Can I run Gemma 2 27B on NVIDIA H100 PCIe?

check_circle
Perfect
Yes, you can run this model!
GPU VRAM
80.0GB
Required
54.0GB
Headroom
+26.0GB

VRAM Usage

0GB 68% used 80.0GB

Performance Estimate

Tokens/sec ~78.0
Batch size 4
Context 8192K

info Technical Analysis

The NVIDIA H100 PCIe, with its 80GB of HBM2e memory and 2.0 TB/s memory bandwidth, is exceptionally well-suited for running the Gemma 2 27B model. Gemma 2 27B, in FP16 precision, requires approximately 54GB of VRAM, leaving a comfortable 26GB headroom on the H100. This ample headroom ensures that the model and its associated operations can be loaded and executed without encountering memory constraints, even when handling larger batch sizes or extended context lengths. The H100's Hopper architecture, featuring 14592 CUDA cores and 456 Tensor Cores, provides substantial computational power for accelerating the matrix multiplications and other linear algebra operations that are fundamental to large language model inference.
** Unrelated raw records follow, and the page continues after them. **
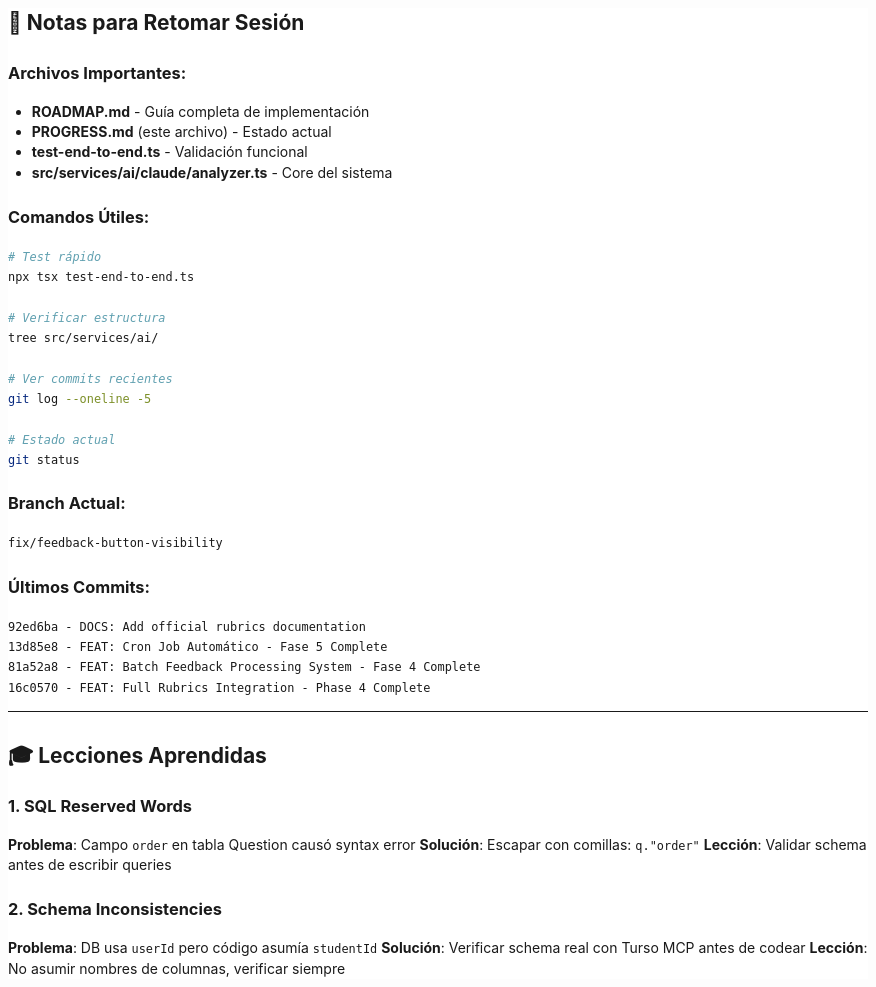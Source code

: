 
## 📝 Notas para Retomar Sesión

### Archivos Importantes:
- **ROADMAP.md** - Guía completa de implementación
- **PROGRESS.md** (este archivo) - Estado actual
- **test-end-to-end.ts** - Validación funcional
- **src/services/ai/claude/analyzer.ts** - Core del sistema

### Comandos Útiles:
```bash
# Test rápido
npx tsx test-end-to-end.ts

# Verificar estructura
tree src/services/ai/

# Ver commits recientes
git log --oneline -5

# Estado actual
git status
```

### Branch Actual:
```
fix/feedback-button-visibility
```

### Últimos Commits:
```
92ed6ba - DOCS: Add official rubrics documentation
13d85e8 - FEAT: Cron Job Automático - Fase 5 Complete
81a52a8 - FEAT: Batch Feedback Processing System - Fase 4 Complete
16c0570 - FEAT: Full Rubrics Integration - Phase 4 Complete
```

---

## 🎓 Lecciones Aprendidas

### 1. SQL Reserved Words
**Problema**: Campo `order` en tabla Question causó syntax error
**Solución**: Escapar con comillas: `q."order"`
**Lección**: Validar schema antes de escribir queries

### 2. Schema Inconsistencies
**Problema**: DB usa `userId` pero código asumía `studentId`
**Solución**: Verificar schema real con Turso MCP antes de codear
**Lección**: No asumir nombres de columnas, verificar siempre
Furthermore, the H100's high memory bandwidth is crucial for feeding the compute units with data at a rapid pace, preventing bottlenecks and maximizing throughput. While the estimated 78 tokens/sec is a good starting point, the actual performance can vary based on the chosen inference framework, optimization techniques (such as quantization), and specific workload characteristics. The H100's hardware capabilities make it possible to explore various optimization strategies to further enhance the inference speed and efficiency of Gemma 2 27B.

lightbulb Recommendation

Given the H100's substantial resources, you should be able to run Gemma 2 27B effectively. Start by using a high-performance inference framework like vLLM or NVIDIA's TensorRT to leverage the H100's Tensor Cores. Experiment with different batch sizes to find the optimal balance between throughput and latency. While FP16 offers good performance, consider using quantization techniques like INT8 or even INT4 if you need to further reduce memory footprint and increase speed, although this may come at a slight cost in accuracy. Monitor GPU utilization and memory usage to identify potential bottlenecks and fine-tune your configuration accordingly.

If you encounter performance limitations, investigate memory bandwidth constraints by profiling the application. Ensure that data transfer between the CPU and GPU is minimized. If memory becomes a limiting factor, explore techniques like model parallelism or activation checkpointing, although these may require more advanced configuration and code modifications.

tune Recommended Settings

Batch_Size
4
Context_Length
8192
Other_Settings
['Enable CUDA graph capture', 'Use Paged Attention', 'Optimize kernel fusion']
Inference_Framework
vLLM
Quantization_Suggested
INT8

help Frequently Asked Questions

Is Gemma 2 27B (27.00B) compatible with NVIDIA H100 PCIe? expand_more
Yes, Gemma 2 27B is fully compatible with the NVIDIA H100 PCIe due to sufficient VRAM and computational power.
What VRAM is needed for Gemma 2 27B (27.00B)? expand_more
Gemma 2 27B requires approximately 54GB of VRAM when using FP16 precision.
How fast will Gemma 2 27B (27.00B) run on NVIDIA H100 PCIe? expand_more
Expect around 78 tokens/sec initially, but this can be significantly improved with optimization techniques such as quantization and optimized inference frameworks. The H100's capabilities allow for high-throughput inference.